My buddy Mike and I drove up Friday morning for the first race on Raccoon Mountain. We were surprised when our friend Jordan Robert (He’s French, ladies) met us at the start. Mike and I had met him at a group run in Atlanta, told him about the race, and he signed up without our knowing. So, after a proper and balanced amount of ass smacking, the three of us trotted to the start line. I spied Liz Canty, so we had plenty of strong runners on the trail this weekend.
Any runner wanting to run competitively needed to sprint up front before the route narrowed, bottle-necking runners every morning. With this in mind, Mike and I wiggled our way to the front pack, and after the countdown, we sped off. From the start we ran with those fast, fast folks in top 5.
Misty wet trails Friday morning at Raccoon Mountain
In my mind, I was constantly analyzing my running efforts against how much I wanted to reserve for the remaining two days of racing. Many people allow themselves to get excited and blow out the first day. For these folks, the next two days could become grueling, if not impossible. I might have done this dance last year. I had a great, slow time.
Raccoon Mountain is fairly large, with lovely single-track that’s not exactly smooth. Jagged rocks embedded deely into the earth. A toe stubbing against these stones would crush like a Fisher-Price accordion between the arms of Hafþór Björnsson. Having rained the night before, we ran lightly over wet rock. The best section of trail occurred when we left the woods, emerging onto a gravel road with a slight descent. Our little pack of runners sped up to 6:30 min/mile, talked a little in the pleasant moment. I first met Franklin Baker here, but I had no idea who he was. He struck up conversation as if we were sitting down for coffee. I was working pretty hard, but I didn’t want to show it. I’m sure this resulted in a sour, grumpy faced me. It became obvious he was a quick dude.
The course dove back into the woods, trails weaving zig-zag like overlapping figure eights. Runners zoomed past one another at points, front runners breezing past middle-packers, shoulders nearly touching because the trails came so close before veering away. It was rather humorous, yet unnerving for anyone trying to maintain place. In here, Franklin and the other runner pulled away from Mike and me, leaving us in 4th and 5th. With 2 days left, and us already running strong, we maintained our pace and let them go.
Just before the finish, runners run near the wall of rocks that is the dam. It’s a quick diversion before diving back into the woods. From here, we ran another 2-ish miles of trail before suddenly finding Randy Whorton standing on the paved path leading to the start/finish. With only 100 meters or so of this, everyone sprints in. Hundreds of bubbles created the finish line, blown into the air by little toy frogs and flower things.
Mike and I hopping across rocks by the Raccoon Mountain Dam
Day 2: Go Tell Aunt Rhody the Old Grey Goose is Risen From the Dead Feasting on Blood of the Innocent!
Ten minutes before the start, we arrived at Lula Lake Land Trust on Lookout Mountain.
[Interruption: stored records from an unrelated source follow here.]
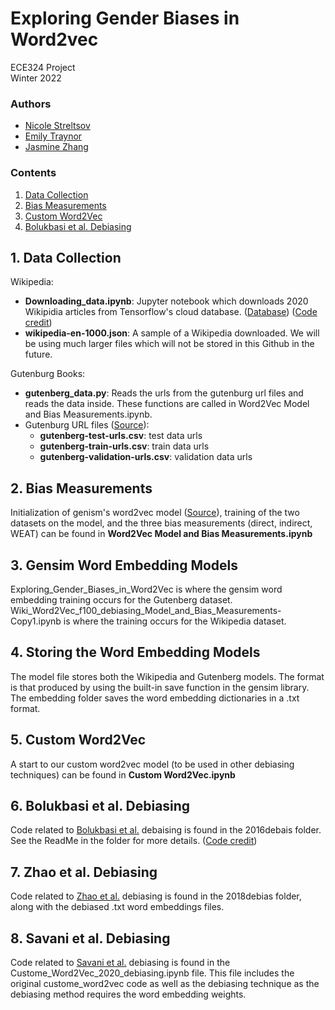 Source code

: # Exploring Gender Biases in Word2vec
ECE324 Project <br>
Winter 2022

### Authors
- [Nicole Streltsov](https://github.com/NicoleStrel)
- [Emily Traynor](https://github.com/emily0622)
- [Jasmine Zhang](https://github.com/JasmineZhangxyz)

### Contents

1. [Data Collection](#1-data-collection)
2. [Bias Measurements](#2-bias-measurements)
3. [Custom Word2Vec](#3-custom-word2vec)
4. [Bolukbasi et al. Debiasing](#4-bolukbasi-et-al-debiasing)


## 1. Data Collection

Wikipedia:
* **Downloading_data.ipynb**: Jupyter notebook which downloads 2020 Wikipidia articles from Tensorflow's cloud database. ([Database](https://www.tensorflow.org/datasets/catalog/wikipedia#wikipedia20201201en)) ([Code credit](https://github.com/noanabeshima/wikipedia-downloader))
* **wikipedia-en-1000.json**: A sample of a Wikipedia downloaded. We will be using much larger files which will not be stored in this Github in the future.

Gutenburg Books:
* **gutenberg_data.py**: Reads the urls from the gutenburg url files and reads the data inside. These functions are called in Word2Vec Model and Bias Measurements.ipynb.
* Gutenburg URL files ([Source](https://console.cloud.google.com/storage/browser/deepmind-gutenberg;tab=objects?prefix=&forceOnObjectsSortingFiltering=false&pli=1)):
  * **gutenberg-test-urls.csv**: test data urls
  * **gutenberg-train-urls.csv**: train data urls
  * **gutenberg-validation-urls.csv**: validation data urls

## 2. Bias Measurements

Initialization of genism's word2vec model ([Source](https://radimrehurek.com/gensim/models/word2vec.html?fbclid=IwAR2rdN_kXEqMMBNsH-ux_WjIujHiOBOSCKtAg5oBz2KV6aFQPysCDftZI8I#gensim.models.word2vec.Word2Vec)), training of the two datasets on the model, and the three bias measurements (direct, indirect, WEAT) can be found in **Word2Vec Model and Bias Measurements.ipynb**

## 3. Gensim Word Embedding Models

Exploring_Gender_Biases_in_Word2Vec is where the gensim word embedding training occurs for the Gutenberg dataset.
Wiki_Word2Vec_f100_debiasing_Model_and_Bias_Measurements-Copy1.ipynb is where the training occurs for the Wikipedia dataset.

## 4. Storing the Word Embedding Models

The model file stores both the Wikipedia and Gutenberg models. The format is that produced by using the built-in save function in the gensim library.
The embedding folder saves the word embedding dictionaries in a .txt format.

## 5. Custom Word2Vec

A start to our custom word2vec model (to be used in other debiasing techniques) can be found in **Custom Word2Vec.ipynb**

## 6. Bolukbasi et al. Debiasing

Code related to [Bolukbasi et al.](https://arxiv.org/pdf/1607.06520.pdf) debaising is found in the 2016debais folder. See the ReadMe in the folder for more details. ([Code credit](https://github.com/tolga-b/debiaswe))

## 7. Zhao et al. Debiasing

Code related to [Zhao et al.](https://arxiv.org/pdf/1809.01496.pdf) debiasing is found in the 2018debias folder, along with the debiased .txt word embeddings files.

## 8. Savani et al. Debiasing

Code related to [Savani et al.](https://proceedings.neurips.cc/paper/2020/file/1d8d70dddf147d2d92a634817f01b239-Paper.pdf) debiasing is found in the Custome_Word2Vec_2020_debiasing.ipynb file. This file includes the original custome_word2vec code as well as the debiasing technique as the debiasing method requires the word embedding weights.
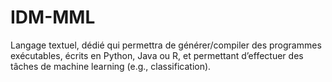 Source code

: # IDM-MML

Langage textuel, dédié qui permettra de générer/compiler des programmes exécutables, écrits en Python, Java ou R, et permettant d’effectuer des tâches de machine learning (e.g., classification).
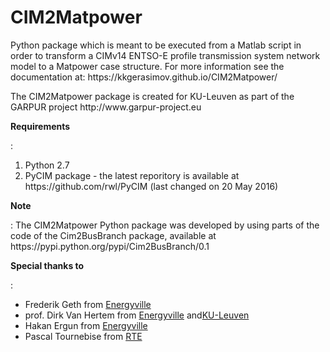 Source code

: # CIM2Matpower
<p>Python package which is meant to be executed from a Matlab script in order to transform a CIMv14 ENTSO-E profile transmission system network model to a Matpower case structure. For more information see the documentation at:  https://kkgerasimov.github.io/CIM2Matpower/ </p>

<p>Thе CIM2Matpower package is created for KU-Leuven as part of the GARPUR project http://www.garpur-project.eu</p>

<p><b>Requirements</b></p>:
<ol>
<li>Python 2.7</li>
<li>PyCIM package - the latest reporitory is available at https://github.com/rwl/PyCIM (last changed on 20 May 2016)</li>
</ol>

<p><b>Note</b></p>: The CIM2Matpower Python package was developed by using parts of the code of the Cim2BusBranch package, available at https://pypi.python.org/pypi/Cim2BusBranch/0.1


<p><b>Special thanks to</b></p>:
<ul>
<li>Frederik Geth from <a href="http://www.energyville.be/en">Energyville</a></li>
<li>prof. Dirk Van Hertem from <a href="http://www.energyville.be/en">Energyville</a> and<a href="https://www.esat.kuleuven.be/electa">KU-Leuven</a></li>
<li>Hakan Ergun from <a href="http://www.energyville.be/en">Energyville</a></li>
<li>Pascal Tournebise from <a href="http://www.rte-france.com/">RTE</a></li>
</ul>
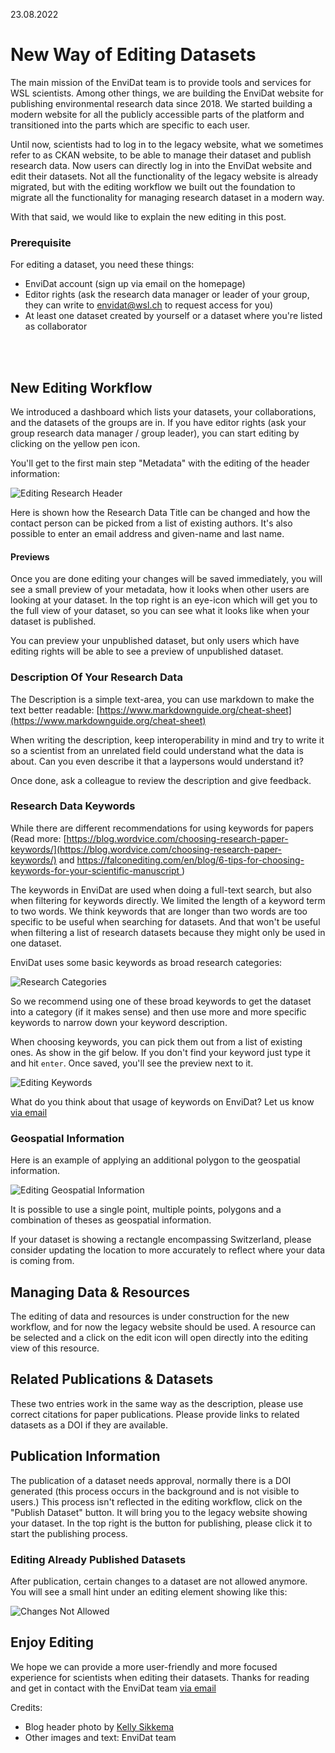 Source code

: 23.08.2022
# New Way of Editing Datasets

The main mission of the EnviDat team is to provide tools and services for WSL scientists.
Among other things, we are building the EnviDat website for publishing environmental research data since 2018. We started building a modern
website for all the publicly accessible parts of the platform and transitioned into the parts which are specific to each user.

Until now, scientists had to log in to the legacy website, what we sometimes refer to as CKAN website, to be able to manage their dataset and publish research data. 
Now users can directly log in into the EnviDat website and edit their datasets. Not all the functionality
of the legacy website is already migrated, but with the editing workflow we built out the foundation to migrate all the functionality
for managing research dataset in a modern way.

With that said, we would like to explain the new editing in this post.


### Prerequisite

For editing a dataset, you need these things: 
- EnviDat account (sign up via email on the homepage)
- Editor rights (ask the research data manager or leader of your group, they can write to envidat@wsl.ch to request access for you)
- At least one dataset created by yourself or a dataset where you're listed as collaborator
  
  
<br>
<br>


## New Editing Workflow

We introduced a dashboard which lists your datasets, your collaborations, and the datasets of the groups are in.
If you have editor rights (ask your group research data manager / group leader), you can start editing by clicking on the yellow pen icon.

You'll get to the first main step "Metadata" with the editing of the header information:

![Editing Research Header](https://s3-zh.os.switch.ch/frontend-static/blog/images/edit_workflow_title.gif "Editing Research Header")

Here is shown how the Research Data Title can be changed and how the contact person can
be picked from a list of existing authors. It's also possible to enter an email address and given-name and last name.


#### Previews

Once you are done editing your changes will be saved immediately, you will see a small preview of your metadata,
how it looks when other users are looking at your dataset. In the top right is an eye-icon which will
get you to the full view of your dataset, so you can see what it looks like when your dataset is published.

You can preview your unpublished dataset, but only users which have editing rights will be able to see a preview
of unpublished dataset.


### Description Of Your Research Data

The Description is a simple text-area, you can use markdown to make the
text better readable: [https://www.markdownguide.org/cheat-sheet](https://www.markdownguide.org/cheat-sheet)

When writing the description, keep interoperability in mind and try to write it so a scientist from an unrelated
field could understand what the data is about. Can you even describe it that a laypersons would understand it?

Once done, ask a colleague to review the description and give feedback.

### Research Data Keywords

While there are different recommendations for using keywords for papers (Read more: [https://blog.wordvice.com/choosing-research-paper-keywords/](https://blog.wordvice.com/choosing-research-paper-keywords/)
and [https://falconediting.com/en/blog/6-tips-for-choosing-keywords-for-your-scientific-manuscript  ](https://falconediting.com/en/blog/6-tips-for-choosing-keywords-for-your-scientific-manuscript) )  


The keywords in EnviDat are used when doing a full-text search, but also when filtering for
keywords directly. We limited the length of a keyword term to two words.
We think keywords that are longer than two words are too specific to be useful when searching for datasets. And that won't be useful when filtering a list of research datasets because they might only be used in one dataset.

EnviDat uses some basic keywords as broad research categories:

![Research Categories](https://s3-zh.os.switch.ch/frontend-static/blog/images/research_categories.jpg "Research Categories")

So we recommend using one of these broad keywords to get the dataset into a category (if it makes sense) and then use
more and more specific keywords to narrow down your keyword description.

When choosing keywords, you can pick them out from a list of existing ones. As show in the gif below.
If you don't find your keyword just type it and hit `enter`. 
Once saved, you'll see the preview next to it.

![Editing Keywords](https://s3-zh.os.switch.ch/frontend-static/blog/images/edit_workflow_keywords.gif "Editing Keywords Information")

What do you think about that usage of keywords on EnviDat? Let us know [via email](mailto:envidat@wsl.ch)

### Geospatial Information


Here is an example of applying an additional polygon to the geospatial information.

![Editing Geospatial Information](https://s3-zh.os.switch.ch/frontend-static/blog/images/edit_workflow_geoinfo.gif "Editing Geospatial Information")

It is possible to use a single point, multiple points, polygons and a combination of theses as
geospatial information.

If your dataset is showing a rectangle encompassing Switzerland, please consider updating the location
to more accurately to reflect where your data is coming from.



## Managing Data & Resources

The editing of data and resources is under construction for the new workflow, 
and for now the legacy website should be used. A resource can be selected
and a click on the edit icon will open directly into the editing view of this resource.


## Related Publications & Datasets

These two entries work in the same way as the description, please use correct citations for
paper publications. Please provide links to related datasets as a DOI if they are available.


## Publication Information

The publication of a dataset needs approval, normally there is a DOI
generated (this process occurs in the background and is not visible to users.)
This process isn't reflected in the editing workflow, click on the "Publish Dataset" button.
It will bring you to the legacy website showing your dataset. In the top right is the button
for publishing, please click it to start the publishing process.


### Editing Already Published Datasets

After publication, certain changes to a dataset are not allowed anymore.
You will see a small hint under an editing element showing like this: 

![Changes Not Allowed](https://s3-zh.os.switch.ch/frontend-static/blog/images/author_change_not_allowed.jpg "Research Categories")


## Enjoy Editing


We hope we can provide a more user-friendly and more focused experience for scientists when editing their datasets.
Thanks for reading and get in contact with the EnviDat team [via email](mailto:envidat@wsl.ch)



Credits:
- Blog header photo by [Kelly Sikkema](https://unsplash.com/@kellysikkema)
- Other images and text: EnviDat team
Time for quick bathroom break, apply some sunscreen, and get on the line. I took off my shirt and slipped on two handheld bottles. Mike and I settled into the front pack, getting some tight-spaced stretches in moments before the go.
“Hey,” said a guy next to us, “are you guys gonna go out too fast again?” I turned to looked at the speaking dingus. It was one of the guys who had passed Mike and myself a few miles before the finish the day before. I tilted my head and replied, “Well, who knows what we’re gonna do, man. Just out here to run.” I couldn’t decide if his question echoed from a deep, isolated pit of robo-human curiosity, or vainglorious ribbing. And Chattanooga Mountains Stage Race, a weekend celebrating dirty trails and dirtier trail runners, is not the place for pointless, petty ribbing. Thankfully, the countdown got started.
We took off, again with Mike and myself in the front runners. The course began on downhill gravel for a mile. And we ran fast. Our front crew consisted of the same folks from yesterday, with 1st and 2nd place men battling from the start and zipping away. Mike and I settled in with Franklin, and we all veered right into a steep climb up to the Lookout Mountain overlook. I stumbled over some high steps with my hands wrapped up in bottles. Once up top, we’d lost sight of 1st and 2nd. To our left, the overlook opened up a grand view of trees and mountains for miles. Yet another awe-inspiring sight that we had to appreciate on the go. Something to come back to.
Franklin had paced Mike and me all day yesterday before pulling away strong in the last few miles, so I decided if I were going to have a chance pushing him, it’d be now. I did not totally count on beating him, but if I could just push him into some discomfort, even just for a little while, that might be nice. Such is my hubris.
Getting out of the steep climb to Lookout Mountain’s Overlook
We bombed downhill, scurrying down a long loop back to the start. A creek tumbled beside the trail before we turned left toward the start/finish. Hurrying across a wooden bridge, none of us stopped at the aid station but trudged uphill past the parked cars. Then began a long, sweaty climb.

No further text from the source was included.